Suddenly, Greece was shut out from borrowing in the financial
markets. By the spring of 2010, it was veering toward bankruptcy, which
threatened to set off a new financial crisis.
To avert calamity, the so-called troika — the International
Monetary Fund, the European Central Bank and the European Commission — issued
the first of two international bailouts for Greece, which would eventually
total more than €240 billion.
The bailouts came with
conditions. Lenders imposed harsh austerity terms, requiring deep budget cuts
and steep tax increases. They also required Greece to overhaul its economy by
streamlining the government, ending tax evasion and making Greece an easier place
to do business.
Greece’s
3 Bailouts Timeline
2
May 2010
The
IMF, Greek Prime Minister Papandreou, and other eurozone leaders agree to the First
bailout package for €110 billion ($143 billion) over 3 years. The Third
austerity package is announced by the Greek government.
21
February 2012
The
Second bailout package is finalized. It brings the total amount of
eurozone and IMF bailouts to €246 billion by 2016, which is 135% of Greece's
GDP in 2013.
14
August 2015
Why does Greece need multiple bailouts?
The money was supposed to buy Greece time to stabilize its finances
and quell market fears that the euro union itself could break up. While it has
helped, Greece’s economic problems have not gone away.

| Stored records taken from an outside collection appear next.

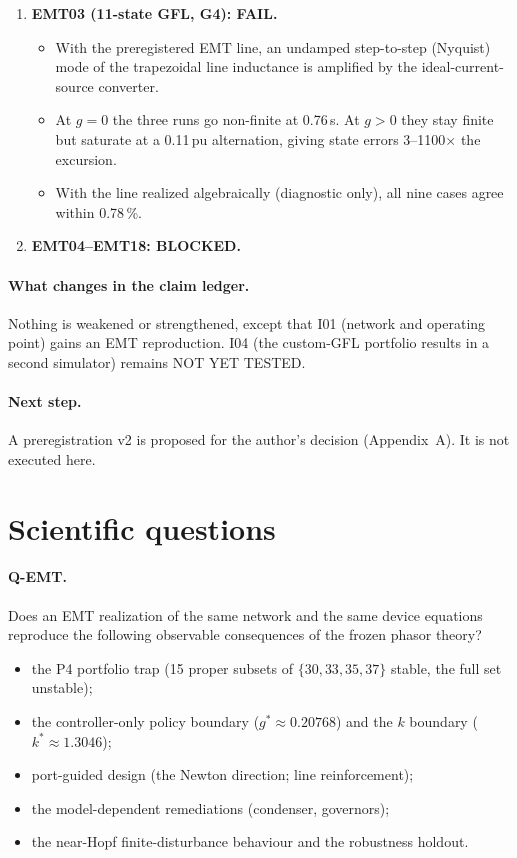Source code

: \documentclass[10pt,a4paper]{article}
\begin{document}
\begin{enumerate}
\begin{itemize}
    $2\times10^{-4}$.
  \end{itemize}
\item \textbf{EMT03 (11-state GFL, G4): FAIL.}
  \begin{itemize}
  \item With the preregistered EMT line, an undamped step-to-step (Nyquist)
    mode of the trapezoidal line inductance is amplified by the
    ideal-current-source converter.
  \item At $g=0$ the three runs go non-finite at 0.76\,s. At $g>0$ they stay
    finite but saturate at a 0.11\,pu alternation, giving state errors
    3--1100$\times$ the excursion.
  \item With the line realized algebraically (diagnostic only), all nine cases
    agree within 0.78\,\%.
  \end{itemize}
\item \textbf{EMT04--EMT18: BLOCKED.}
\end{enumerate}

\paragraph{What changes in the claim ledger.} Nothing is weakened or
strengthened, except that I01 (network and operating point) gains an EMT
reproduction. I04 (the custom-GFL portfolio results in a second simulator)
remains NOT YET TESTED.

\paragraph{Next step.} A preregistration v2 is proposed for the author's
decision (Appendix~A). It is not executed here.

\section{Scientific questions}

\paragraph{Q-EMT.} Does an EMT realization of the same network and the same
device equations reproduce the following observable consequences of the
frozen phasor theory?
\begin{itemize}
\item the P4 portfolio trap (15 proper subsets of $\{30,33,35,37\}$ stable,
  the full set unstable);
\item the controller-only policy boundary ($g^*\approx0.20768$) and the $k$
  boundary ($k^*\approx1.3046$);
\item port-guided design (the Newton direction; line reinforcement);
\item the model-dependent remediations (condenser, governors);
\item the near-Hopf finite-disturbance behaviour and the robustness holdout.
\end{itemize}
\end{document}
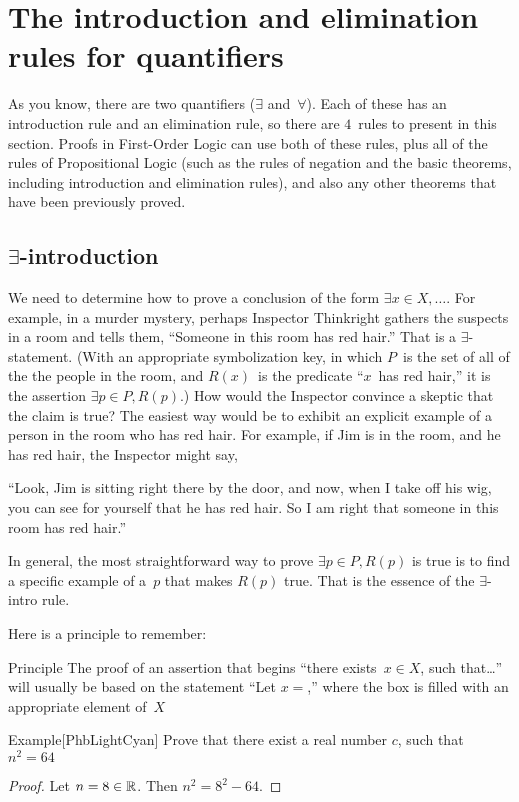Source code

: \documentclass[../MATH-2000-Notes.tex]{subfiles}
\begin{document}
\section{The introduction and elimination rules for quantifiers}
As you know, there are two quantifiers ($\exists$ and~$\forall$). Each of these has an introduction rule and an elimination rule, so there are $4$~rules to present in this section. 
Proofs in First-Order Logic can use both of these rules, plus all of the rules of Propositional Logic (such as the rules of negation and the basic theorems, including introduction and elimination rules), and also any other theorems that have been previously proved.
\subsection{\texorpdfstring{$\exists$}{}-introduction}
We need to determine how to prove a conclusion of the form 
$\exists x \in X, \dots$. 
For example, in a murder mystery, perhaps Inspector Thinkright gathers the suspects in a room and tells them, ``Someone in this room has red hair\rlap.'' That is a $\exists$-statement. (With an appropriate symbolization key, in which $P$~is the set of all of the the people in the room, and $R(x)$~is the predicate ``$x$~has red hair\rlap,'' it is the assertion $\exists p \in P, R(p)$.) How would the Inspector convince a skeptic that the claim is true? The easiest way would be to exhibit an explicit example of a person in the room who has red hair. For example, if Jim is in the room, and he has red hair, the Inspector might say,
\begin{quotebox}
``Look, Jim is sitting right there by the door, and now, when I take off his wig, you can see for yourself that he has red hair. So I am right that someone in this room has red hair\rlap.'' 
\end{quotebox}
In general, the most straightforward way to prove $\exists p \in P, R(p)$ is true is to find a specific example of a~$p$ that makes $R(p)$ true. That is the essence of the $\exists$-intro rule. 

Here is a principle to remember:
\begin{paperbox}{Principle}
    The proof of an assertion that begins ``there exists~$x \in X$, such that\dots'' will usually be based on the statement ``Let $x =\boxed{}$\rlap,'' where the box is filled with an appropriate element of~$X$
\end{paperbox}
\begin{commentbox}{Example}[{PhbLightCyan}]
    Prove that there exist a real number \(c\), such that \(n^2 = 64\)
\end{commentbox}
\begin{proof}
    Let \(n = 8 \in \mathbb{R}\). Then \(n^2 = 8^2 - 64\).
\end{proof}
\end{document}
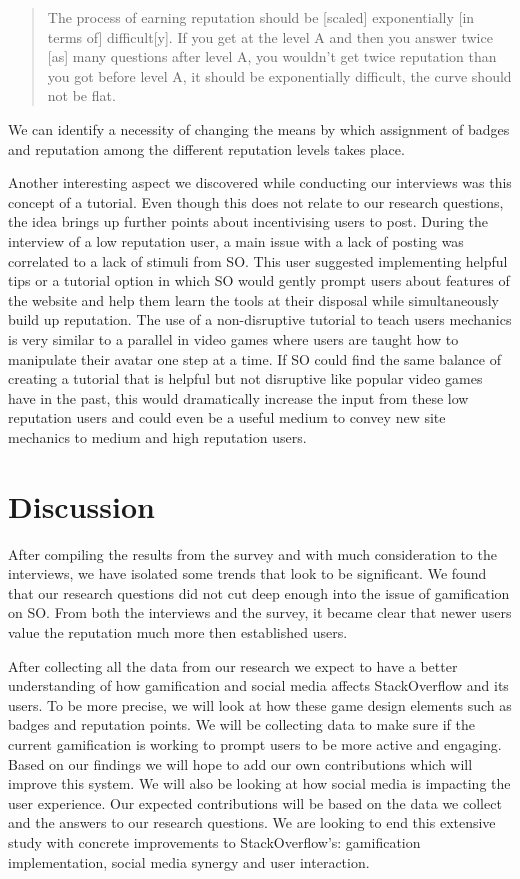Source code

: \documentclass{sigchi}
\begin{document}
\blockquote{The process of earning reputation should be [scaled] exponentially [in terms of] difficult[y]. If you get at the level A and then you answer twice [as] many questions after level A, you wouldn’t get twice reputation than you got before level A, it should be exponentially difficult, the curve should not be flat.}

We can identify a necessity of changing the means by which assignment of  badges and reputation among the different reputation levels takes place.

Another interesting aspect we discovered while conducting our interviews was this concept of a tutorial. Even though this does not relate to our research questions, the idea brings up further points about incentivising users to post. During the interview of a low reputation user, a main issue with a lack of posting was correlated to a lack of stimuli from SO. This user suggested implementing helpful tips or a tutorial option in which SO would gently prompt users about features of the website and help them learn the tools at their disposal while simultaneously build up reputation. The use of a non-disruptive tutorial to teach users mechanics is very similar to a parallel in video games where users are taught how to manipulate their avatar one step at a time. If SO could find the same balance of creating a tutorial that is helpful but not disruptive like popular video games have in the past, this would dramatically increase the input from these low reputation users and could even be a useful medium to convey new site mechanics to medium and high reputation users. 

\section{Discussion}

After compiling the results from the survey and with much consideration to the interviews, we have isolated some trends that look to be significant. We found that our research questions did not cut deep enough into the issue of gamification on SO. From both the interviews and the survey, it became clear that newer users value the reputation much more then established users. 

After collecting all the data from our research we expect to have a better understanding of how gamification and social media affects StackOverflow and its users. To be more precise, we will look at how these game design elements such as badges and reputation points. We will be collecting data to make sure if the current gamification is working to prompt users to be more active and engaging. Based on our findings we will hope to add our own contributions which will improve this system. We will also be looking at how social media is impacting the user experience. Our expected contributions will be based on the data we collect and the answers to our research questions. We are looking to end this extensive study with concrete improvements to StackOverflow’s: gamification implementation, social media synergy and user interaction.
\end{document}
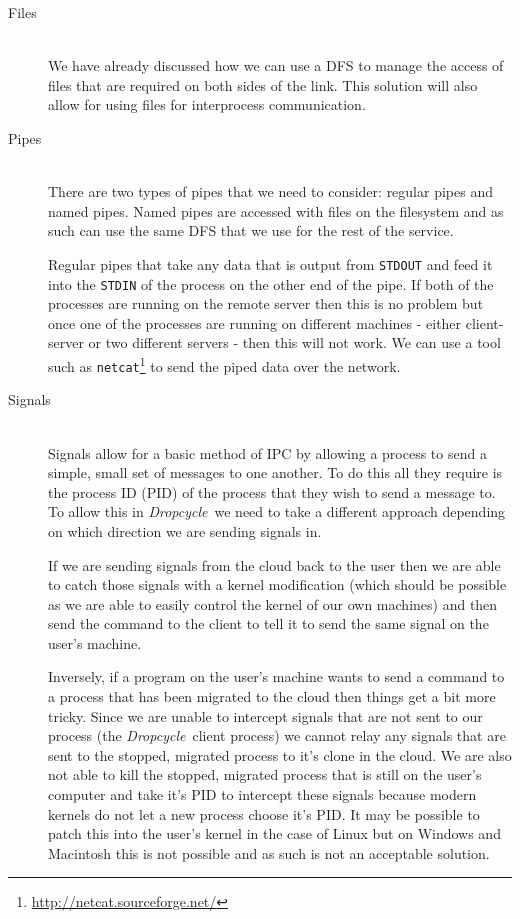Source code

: \documentclass[12pt, a4paper]{article}
\def\dropcycle{\emph{Dropcycle}\ }
\begin{document}
\begin{description}

	\item[Files] \\

	We have already discussed how we can use a DFS to manage the access of
	files that are required on both sides of the link. This solution will also
	allow for using files for interprocess communication.

	\item[Pipes] \\

	There are two types of pipes that we need to consider: regular pipes and
	named pipes. Named pipes are accessed with files on the filesystem and as
	such can use the same DFS that we use for the rest of the service.

	Regular pipes that take any data that is output from \texttt{STDOUT} and
	feed it into the \texttt{STDIN} of the process on the other end of the
	pipe. If both of the processes are running on the remote server then this
	is no problem but once one of the processes are running on different
	machines - either client-server or two different servers - then this will
	not work. We can use a tool such as
	\texttt{netcat}\footnote{\url{http://netcat.sourceforge.net/}} to send the
	piped data over the network.

	\item[Signals] \\

	Signals allow for a basic method of IPC by allowing a process to send
	a simple, small set of messages to one another. To do this all they require
	is the process ID (PID) of the process that they wish to send a message to.
	To allow this in \dropcycle we need to take a different approach depending
	on which direction we are sending signals in.

	If we are sending signals from the cloud back to the user then we are able
	to catch those signals with a kernel modification (which should be possible
	as we are able to easily control the kernel of our own machines) and then
	send the command to the client to tell it to send the same signal on the
	user's machine.

	Inversely, if a program on the user's machine wants to send a command to
	a process that has been migrated to the cloud then things get a bit more
	tricky. Since we are unable to intercept signals that are not sent to our
	process (the \dropcycle client process) we cannot relay any signals that
	are sent to the stopped, migrated process to it's clone in the cloud. We
	are also not able to kill the stopped, migrated process that is still on
	the user's computer and take it's PID to intercept these signals because
	modern kernels do not let a new process choose it's PID\@. It may be
	possible to patch this into the user's kernel in the case of Linux but on
	Windows and Macintosh this is not possible and as such is not an acceptable
	solution.


\end{description}
\end{document}

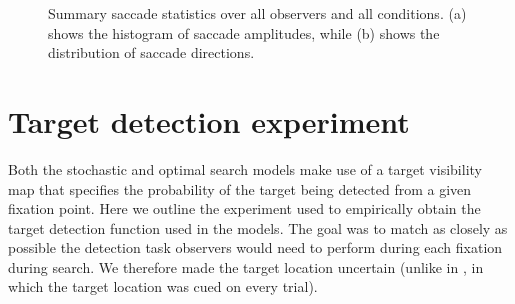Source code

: \documentclass[preprint, authoryear]{elsarticle} %
\begin{document}
\begin{figure}
	\centering
	\caption{Summary saccade statistics over all observers and all conditions. (a) shows the histogram of saccade amplitudes, while (b) shows the distribution of saccade directions. }
	\label{fig:saccsummclarke2009}
\end{figure}

\section{Target detection experiment}
\label{surfacesearchdetectprob}

Both the stochastic and optimal search models make use of a target visibility map that specifies the probability of the target being detected from a given fixation point.  Here we outline the experiment used to empirically obtain the target detection function used in the models. The goal was to match as closely as possible the detection task observers would need to perform during each fixation during search. We therefore made the target location uncertain (unlike in \cite{najemnik-geisler2005,najemnik-geisler2008}, in which the target location was cued on every trial).
\end{document}
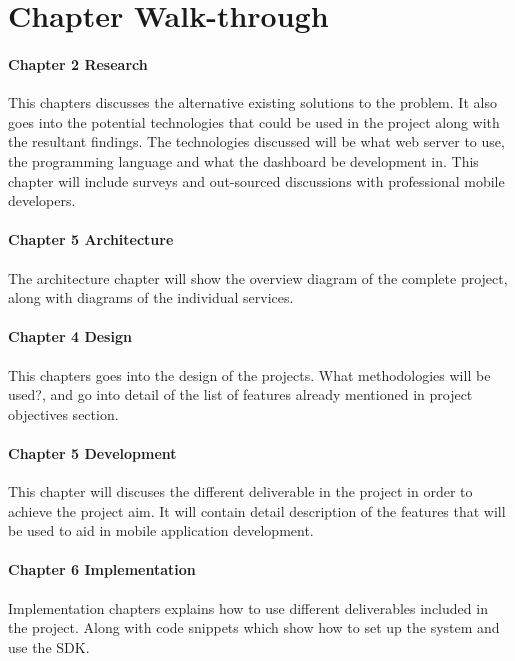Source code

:\section{Chapter Walk-through}

\paragraph{Chapter 2 Research}

This chapters discusses the alternative existing solutions to the problem. It also goes into the potential technologies that could be used in the project along with the resultant findings. The technologies discussed will be what web server to use, the programming language and what the dashboard be development in. This chapter will include surveys and out-sourced discussions with professional mobile developers.

\paragraph{Chapter 5 Architecture}

The architecture chapter will show the overview diagram of the complete project, along with diagrams of the individual services.

\paragraph{Chapter 4 Design}

This chapters goes into the design of the projects. What methodologies will be used?, and go into detail of the list of features already mentioned in project objectives section.

\paragraph{Chapter 5 Development}

This chapter will discuses the different deliverable in the project in order to achieve the project aim. It will contain detail description of the features that will be used to aid in mobile application development.

\paragraph{Chapter 6 Implementation}

Implementation chapters explains how to use different deliverables included in the project. Along with code snippets which show how to set up the system and use the SDK.

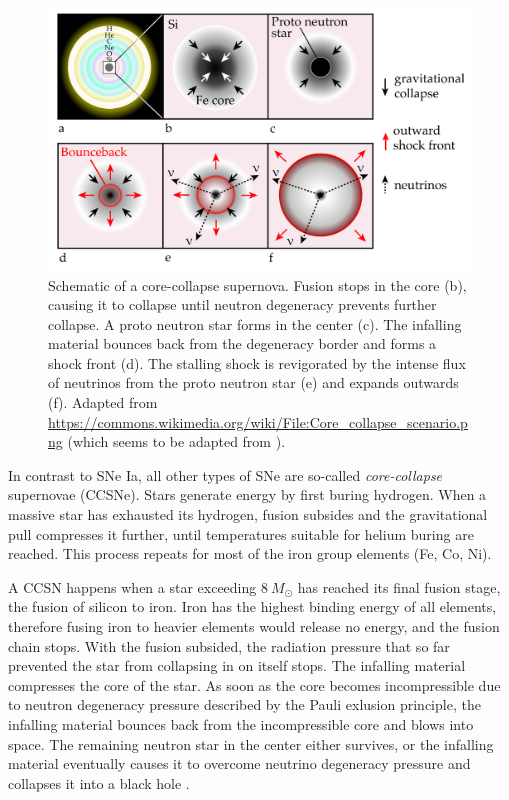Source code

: \documentclass[
    a4paper, %
    fontsize=10pt, %
    twoside=false, %
    numbers=noenddot, %
    fontmethod=tex,
]{kaobook}
\begin{document}
\begin{figure}[htb]
    \includegraphics{theory/ccsn.pdf}
    \caption[Core-collapse supernova]{Schematic of a core-collapse supernova. Fusion stops in the core (b), causing it to collapse until neutron degeneracy prevents further collapse. A proto neutron star forms in the center (c). The infalling material bounces back from the degeneracy border and forms a shock front (d). The stalling shock is revigorated by the intense flux of neutrinos from the proto neutron star (e) and expands outwards (f). Adapted from \url{https://commons.wikimedia.org/wiki/File:Core_collapse_scenario.png} (which seems to be adapted from \cite{Janka2012}).}
\end{figure}

In contrast to SNe Ia, all other types of SNe are so-called \textit{core-collapse} supernovae (CCSNe).
Stars generate energy by first buring hydrogen. When a massive star has exhausted its hydrogen, fusion subsides and the gravitational pull compresses it further, until temperatures suitable for helium buring are reached. This process repeats for most of the iron group elements (Fe, Co, Ni).

A CCSN happens when a star exceeding $8~M_\odot$ has reached its final fusion stage, the fusion of silicon to iron. Iron has the highest binding energy of all elements, therefore fusing iron to heavier elements would release no energy, and the fusion chain stops. With the fusion subsided, the radiation pressure that so far prevented the star from collapsing in on itself stops. The infalling material compresses the core of the star. As soon as the core becomes incompressible due to neutron degeneracy pressure described by the Pauli exlusion principle, the infalling material bounces back from the incompressible core and blows into space. The remaining neutron star in the center either survives, or the infalling material eventually causes it to overcome neutrino degeneracy pressure and collapses it into a black hole \cite{Alsabti2017}.
\end{document}
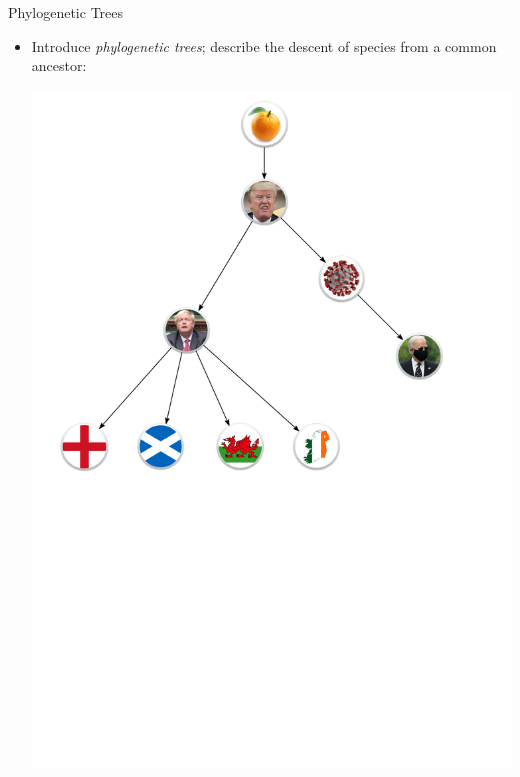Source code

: \begin{frame}{Phylogenetic Trees}

    \begin{itemize}
        \item Introduce \emph{phylogenetic trees}; describe the descent of species from a common ancestor:        

        \begin{center}
        \includegraphics[height=0.75\textheight]{resources/phylogenetic-tree.pdf}
        \end{center}

    \end{itemize}

\end{frame}


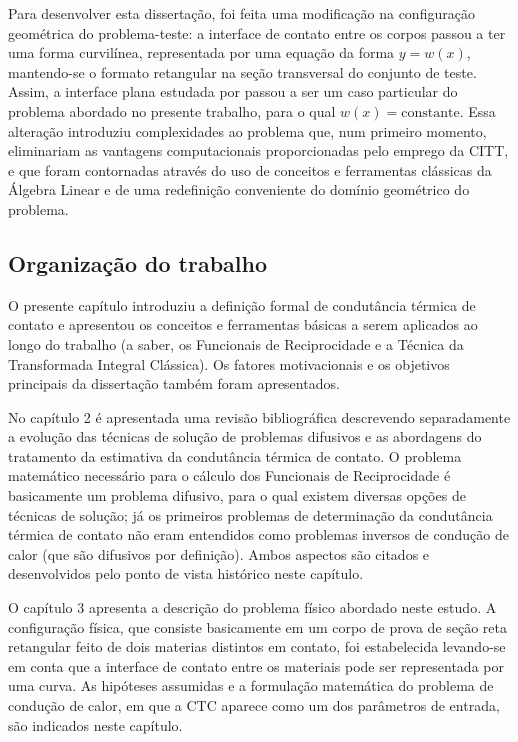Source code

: Para desenvolver esta dissertação, foi feita uma modificação na configuração geométrica do problema-teste: a interface de contato entre os corpos passou a
ter uma forma curvilínea, representada por uma equação da forma $y = w(x)$, mantendo-se o formato retangular na seção transversal do conjunto
de teste. Assim, a interface plana estudada por \cite{tese_padilha} passou a ser um caso particular do problema abordado no presente trabalho, para
o qual $w(x) = \text{constante}$. Essa alteração introduziu complexidades ao problema que, num primeiro momento, eliminariam as vantagens computacionais
proporcionadas pelo emprego da CITT, e que foram contornadas através do uso de conceitos e ferramentas clássicas da Álgebra Linear e de uma redefinição conveniente
do domínio geométrico do problema.

\subsection{Organização do trabalho}

O presente capítulo introduziu a definição formal de condutância térmica de contato e apresentou os conceitos e ferramentas básicas a serem aplicados ao longo do trabalho (a saber, os Funcionais de Reciprocidade e a Técnica da Transformada Integral Clássica). Os fatores motivacionais e os objetivos principais da dissertação também foram apresentados.

No capítulo 2 é apresentada uma revisão bibliográfica descrevendo separadamente a evolução das técnicas de solução de problemas difusivos e as abordagens do tratamento da estimativa da condutância térmica de contato. O problema matemático necessário para o cálculo dos Funcionais de Reciprocidade é basicamente um problema difusivo, para o qual existem diversas opções de técnicas de solução; já os primeiros problemas de determinação da condutância térmica de contato não eram entendidos como problemas inversos de condução de calor (que são difusivos por definição). Ambos aspectos são citados e desenvolvidos pelo ponto de vista histórico neste capítulo.

O capítulo 3 apresenta a descrição do problema físico abordado neste estudo. A configuração física, que consiste basicamente em um corpo de prova de seção reta retangular feito de dois materias distintos em contato, foi estabelecida levando-se em conta que a interface de contato entre os materiais pode ser representada por uma curva. As hipóteses assumidas e a formulação matemática do problema de condução de calor, em que a CTC aparece como um dos parâmetros de entrada, são indicados neste capítulo.

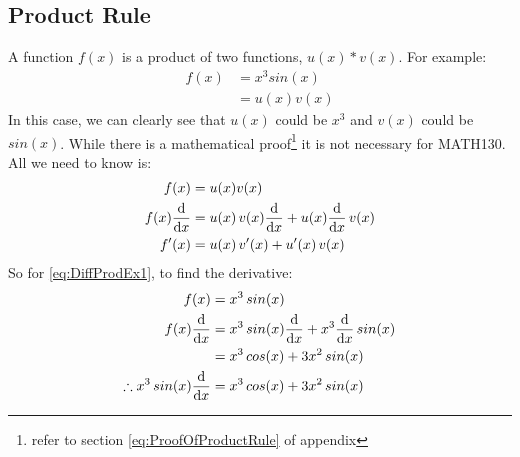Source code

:\subsection{Product Rule}
\label{sec:ProductRule}
A function $f(x)$ is a product of two functions, $u(x) * v(x)$. For example:
\begin{align}
  f(x) & = {x}^{3} sin(x) \label{eq:DiffProdEx1}\\
       & = u(x)v(x)
\end{align}
In this case, we can clearly see that $u(x)$ could be ${x}^{3}$ and $v(x)$
could be $sin(x)$. While there is a mathematical proof\footnote{refer to section
\ref{eq:ProofOfProductRule} of appendix} it is not necessary for MATH130.
All we need to know is:
\begin{align}
             f(x) & = u(x)v(x) \\
  f(x)\frac{\mathrm{d}}{\mathrm{d}x} & = u(x)\,v(x)\frac{\mathrm{d}}{\mathrm{d}x} + u(x)\frac{\mathrm{d}}{\mathrm{d}x}\,v(x) \\
            f'(x) & = u(x)\,v'(x) + u'(x)\,v(x)
\end{align}
So for \ref{eq:DiffProdEx1}, to find the derivative:
\begin{align}
            f(x)  & = {x}^{3}\,sin(x) \nonumber \\
  f(x)\frac{\mathrm{d}}{\mathrm{d}x} & = {x}^{3}\,sin(x)\frac{\mathrm{d}}{\mathrm{d}x} + {x}^{3}\frac{\mathrm{d}}{\mathrm{d}x}\,sin(x) \\
                  & = {x}^{3}\,cos(x) + 3{x}^{2}\,sin(x) \\
  \therefore {x}^{3}\,sin(x)\frac{\mathrm{d}}{\mathrm{d}x}  & = {x}^{3}\,cos(x) + 3{x}^{2}\,sin(x)
\end{align}
\newpage
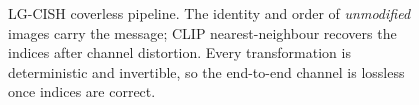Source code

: \begin{figure}[t]
\caption{LG-CISH coverless pipeline. The identity and order of \emph{unmodified}
images carry the message; CLIP nearest-neighbour recovers the indices after
channel distortion. Every transformation is deterministic and invertible, so the
end-to-end channel is lossless once indices are correct.}
\label{fig:arch}
\end{figure}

The economy has shrunk
by a quarter in five years, and unemployment is about 25 percent.
The bailout money mainly goes toward paying off Greece’s
international loans, rather than making its way into the economy. And the
government still has a staggering debt load that it cannot begin to pay down
unless a recovery takes hold.
The government will now need to continue putting in place deep
economic overhauls required by the bailout deal Prime Minister Alexis Tsipras
brokered in August, as well as the unwinding of capital controls introduced
after political upheaval prompted a run on Greek banks.
Greece’s relations with Europe
are in a fragile state, and several of its leaders are showing impatience,
unlikely to tolerate the foot-dragging of past administrations. Under the terms
of the bailout, Greece must continue to pass deep-reaching overhauls, many of
them measures that were supposed to have been passed years ago.